* Required action: Only the lines that contain the string "https" belong in the answer; pull them from the records.

[Dataset entries]

################

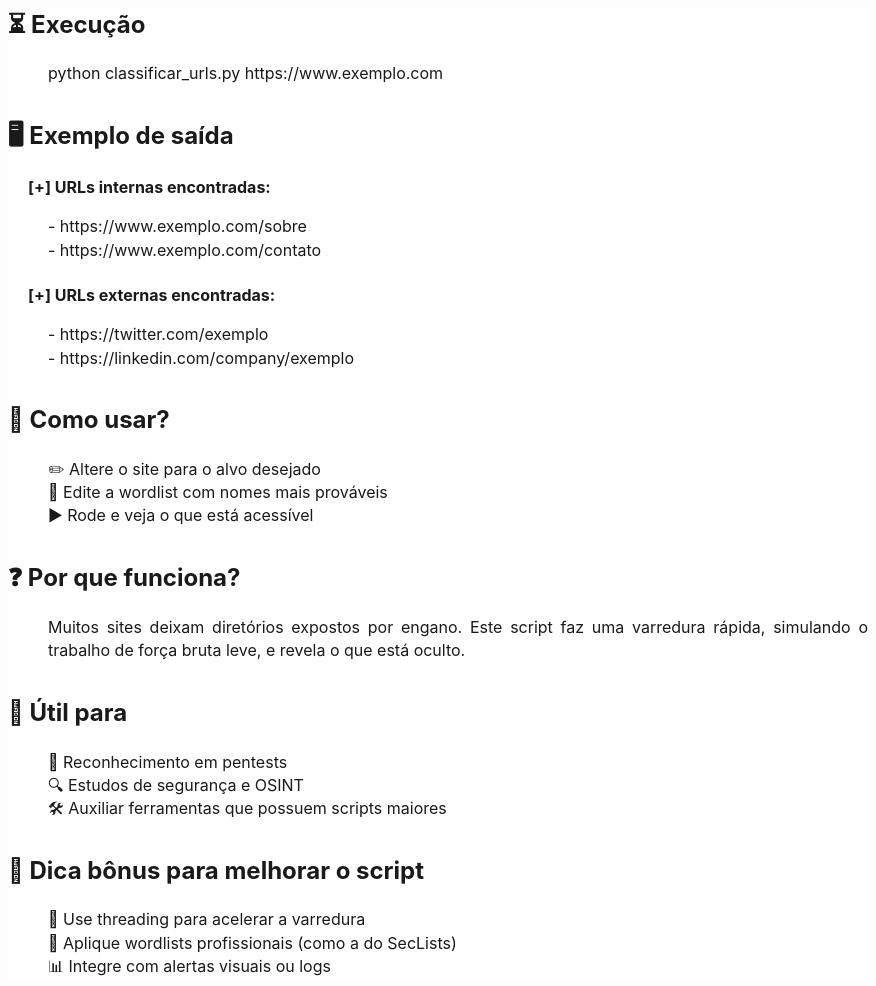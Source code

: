 <h2 style="font-size:24px; font-weight:bold; border-bottom:none!important">
⏳ Execução  
</h2>
<p style="font-size:16px; text-align: justify; padding-left:40px">
  python classificar_urls.py https://www.exemplo.com
</p>

<h2 style="font-size:24px; font-weight:bold; border-bottom:none!important">
🖥️ Exemplo de saída
</h2>
<h3 style="font-size:16px; padding-left:20px">
[+] URLs internas encontradas:
</h3>
<ul style="font-size:16px; list-style:none!important; padding-left:40px">
  <li>- https://www.exemplo.com/sobre</li>
  <li>- https://www.exemplo.com/contato</li>
</ul>

<h3 style="font-size:16px; padding-left:20px; mrgin-top:10px">
[+] URLs externas encontradas:
</h3>
<ul style="font-size:16px; list-style:none!important; padding-left:40px">
  <li>- https://twitter.com/exemplo</li>
  <li>- https://linkedin.com/company/exemplo</li>
</ul>

<h2 style="font-size:24px; font-weight:bold; border-bottom:none!important">
🤔 Como usar?
</h2>
<ul style="font-size:16px; list-style:none!important; padding-left:40px">
  <li>✏️ Altere o site para o alvo desejado</li>
  <li>📃 Edite a wordlist com nomes mais prováveis</li>
  <li>▶️ Rode e veja o que está acessível</li>
</ul>

<h2 style="font-size:24px; font-weight:bold; border-bottom:none!important">
❓ Por que funciona?
</h2>
<p style="font-size:16px; text-align: justify; padding-left:40px">
Muitos sites deixam diretórios expostos por engano. Este script faz uma varredura rápida, simulando o trabalho de força bruta leve, e revela o que está oculto.
</p>

<h2 style="font-size:24px; font-weight:bold; border-bottom:none!important">
🧰 Útil para
</h2>
<ul style="font-size:16px; list-style:none!important; padding-left:40px">
  <li>🎯 Reconhecimento em pentests</li>
  <li>🔍 Estudos de segurança e OSINT</li>
  <li>🛠️ Auxiliar ferramentas que possuem scripts maiores</li>
</ul>

<h2 style="font-size:24px; font-weight:bold; border-bottom:none!important">
📌 Dica bônus para melhorar o script
</h2>
<ul style="font-size:16px; list-style:none!important; padding-left:40px">
  <li>🏃 Use threading para acelerar a varredura </li>
  <li>📃 Aplique wordlists profissionais (como a do SecLists)</li>
  <li>📊 Integre com alertas visuais ou logs </li>
</ul>
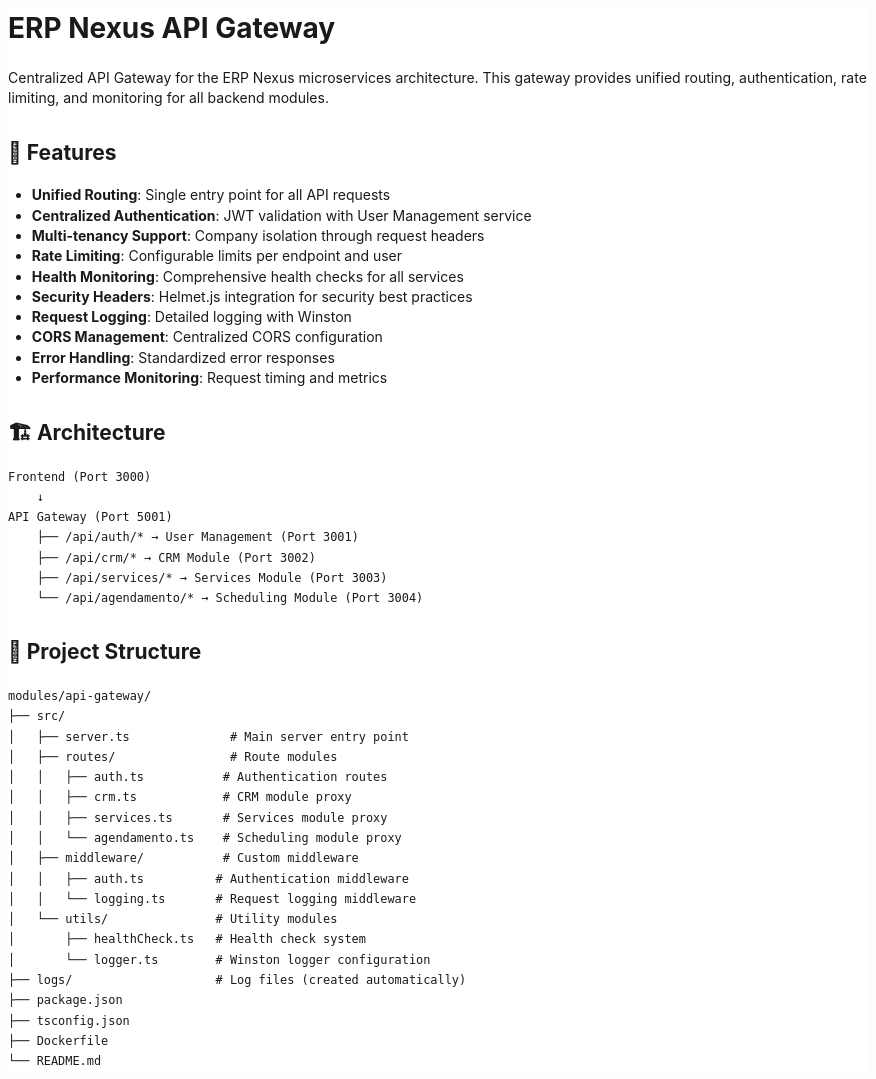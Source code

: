 # ERP Nexus API Gateway

Centralized API Gateway for the ERP Nexus microservices architecture. This gateway provides unified routing, authentication, rate limiting, and monitoring for all backend modules.

## 🌟 Features

- **Unified Routing**: Single entry point for all API requests
- **Centralized Authentication**: JWT validation with User Management service
- **Multi-tenancy Support**: Company isolation through request headers
- **Rate Limiting**: Configurable limits per endpoint and user
- **Health Monitoring**: Comprehensive health checks for all services
- **Security Headers**: Helmet.js integration for security best practices
- **Request Logging**: Detailed logging with Winston
- **CORS Management**: Centralized CORS configuration
- **Error Handling**: Standardized error responses
- **Performance Monitoring**: Request timing and metrics

## 🏗️ Architecture

```
Frontend (Port 3000)
    ↓
API Gateway (Port 5001)
    ├── /api/auth/* → User Management (Port 3001)
    ├── /api/crm/* → CRM Module (Port 3002)
    ├── /api/services/* → Services Module (Port 3003)
    └── /api/agendamento/* → Scheduling Module (Port 3004)
```

## 📁 Project Structure

```
modules/api-gateway/
├── src/
│   ├── server.ts              # Main server entry point
│   ├── routes/                # Route modules
│   │   ├── auth.ts           # Authentication routes
│   │   ├── crm.ts            # CRM module proxy
│   │   ├── services.ts       # Services module proxy
│   │   └── agendamento.ts    # Scheduling module proxy
│   ├── middleware/           # Custom middleware
│   │   ├── auth.ts          # Authentication middleware
│   │   └── logging.ts       # Request logging middleware
│   └── utils/               # Utility modules
│       ├── healthCheck.ts   # Health check system
│       └── logger.ts        # Winston logger configuration
├── logs/                    # Log files (created automatically)
├── package.json
├── tsconfig.json
├── Dockerfile
└── README.md
```
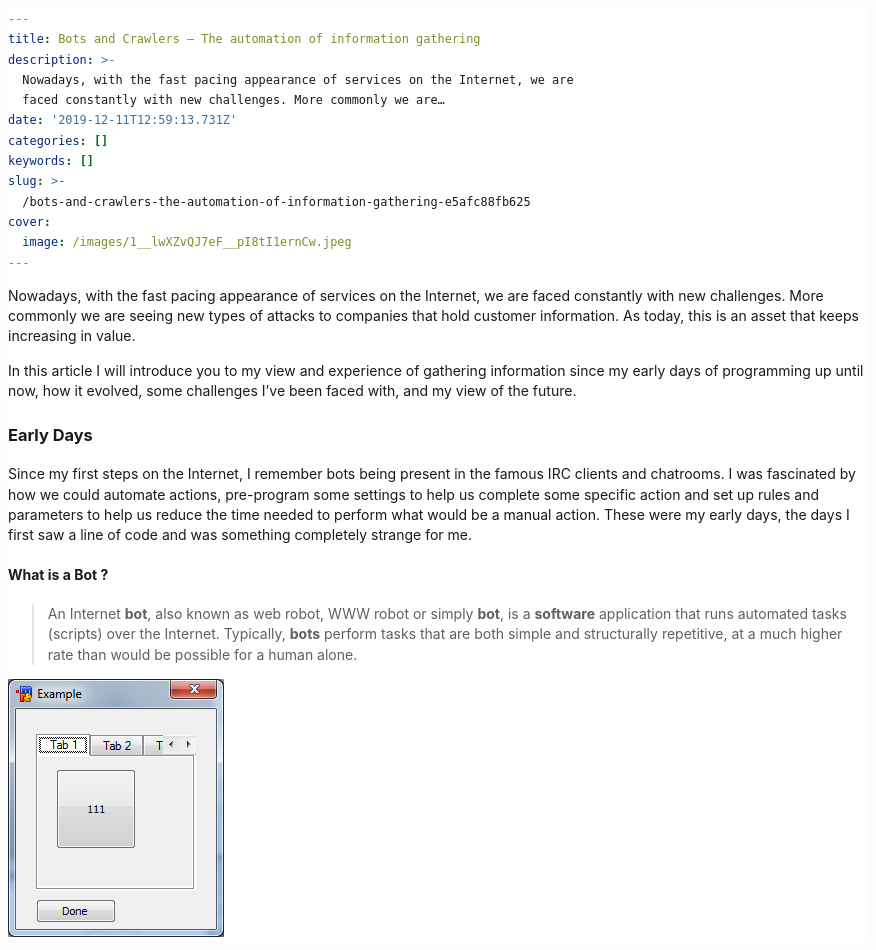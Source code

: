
 ```yaml
---
title: Bots and Crawlers — The automation of information gathering
description: >-
  Nowadays, with the fast pacing appearance of services on the Internet, we are
  faced constantly with new challenges. More commonly we are…
date: '2019-12-11T12:59:13.731Z'
categories: []
keywords: []
slug: >-
  /bots-and-crawlers-the-automation-of-information-gathering-e5afc88fb625
cover:
  image: /images/1__lwXZvQJ7eF__pI8tI1ernCw.jpeg
---
```


Nowadays, with the fast pacing appearance of services on the Internet, we are faced constantly with new challenges. More commonly we are seeing new types of attacks to companies that hold customer information. As today, this is an asset that keeps increasing in value.

In this article I will introduce you to my view and experience of gathering information since my early days of programming up until now, how it evolved, some challenges I’ve been faced with, and my view of the future.

### Early Days

Since my first steps on the Internet, I remember bots being present in the famous IRC clients and chatrooms. I was fascinated by how we could automate actions, pre-program some settings to help us complete some specific action and set up rules and parameters to help us reduce the time needed to perform what would be a manual action. These were my early days, the days I first saw a line of code and was something completely strange for me.

#### What is a Bot ?

> An Internet **bot**, also known as web robot, WWW robot or simply **bot**, is a **software** application that runs automated tasks (scripts) over the Internet. Typically, **bots** perform tasks that are both simple and structurally repetitive, at a much higher rate than would be possible for a human alone.

![](/images/0__QoWAGkiIcMOTI__AB.png)
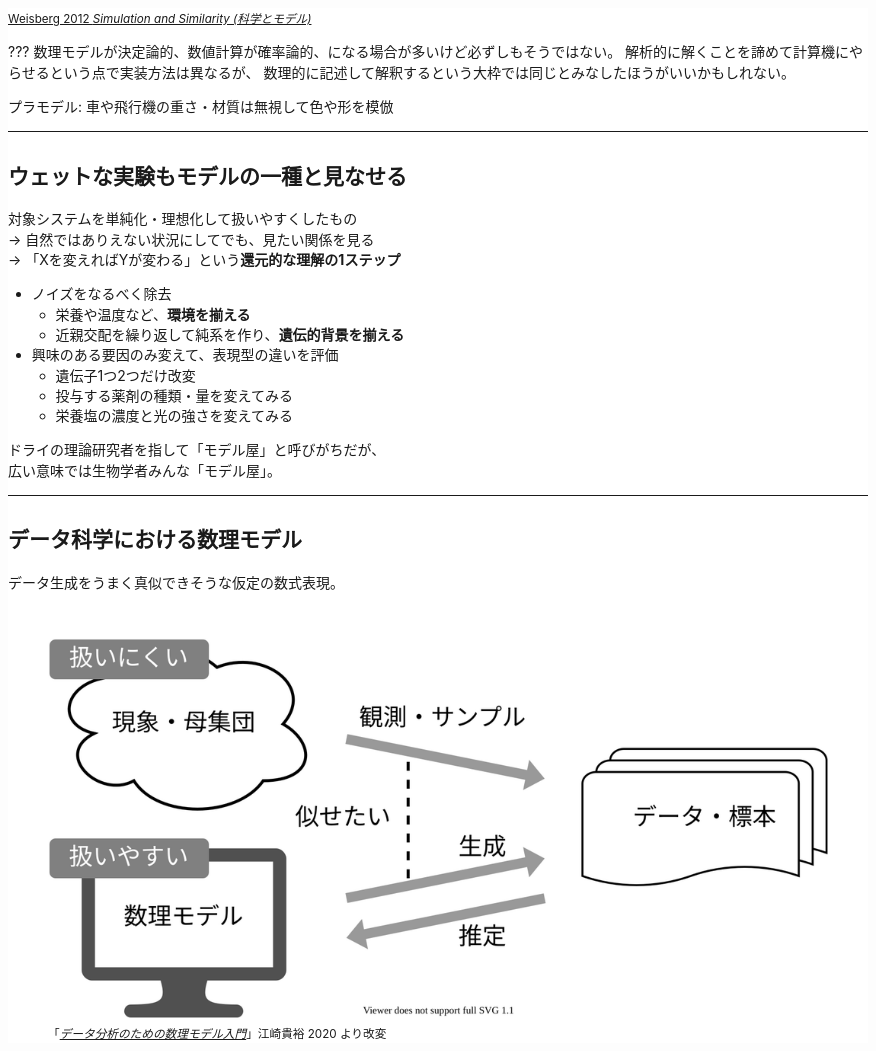 <small>
<a href="https://amzn.to/3bdvhuI">Weisberg 2012 <cite>Simulation and Similarity (科学とモデル)</cite></a>
</small>

???
数理モデルが決定論的、数値計算が確率論的、になる場合が多いけど必ずしもそうではない。
解析的に解くことを諦めて計算機にやらせるという点で実装方法は異なるが、
数理的に記述して解釈するという大枠では同じとみなしたほうがいいかもしれない。

プラモデル: 車や飛行機の重さ・材質は無視して色や形を模倣

---
## ウェットな実験もモデルの一種と見なせる

対象システムを単純化・理想化して扱いやすくしたもの<br>
→ 自然ではありえない状況にしてでも、見たい関係を見る<br>
→ 「Xを変えればYが変わる」という**還元的な理解の1ステップ**

- ノイズをなるべく除去
  - 栄養や温度など、**環境を揃える**
  - 近親交配を繰り返して純系を作り、**遺伝的背景を揃える**
- 興味のある要因のみ変えて、表現型の違いを評価
  - 遺伝子1つ2つだけ改変
  - 投与する薬剤の種類・量を変えてみる
  - 栄養塩の濃度と光の強さを変えてみる

ドライの理論研究者を指して「モデル屋」と呼びがちだが、<br>
広い意味では生物学者みんな「モデル屋」。


---
## データ科学における数理モデル

データ生成をうまく真似できそうな仮定の数式表現。<br>
&nbsp;

<figure>
<img src="../tokiomarine2021/math-model.drawio.svg"><br>
<figcaption><small>「<a href="https://amzn.to/3uCxTKo"><cite>データ分析のための数理モデル入門</cite></a>」江崎貴裕 2020 より改変</small></figcaption>
</figure>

################

* Solution for this exercise:
  python classificar_urls.py https://www.exemplo.com
  <li>- https://www.exemplo.com/sobre</li>
  <li>- https://www.exemplo.com/contato</li>
  <li>- https://twitter.com/exemplo</li>
  <li>- https://linkedin.com/company/exemplo</li>
<a href="https://amzn.to/3bdvhuI">Weisberg 2012 <cite>Simulation and Similarity (科学とモデル)</cite></a>
<figcaption><small>「<a href="https://amzn.to/3uCxTKo"><cite>データ分析のための数理モデル入門</cite></a>」江崎貴裕 2020 より改変</small></figcaption>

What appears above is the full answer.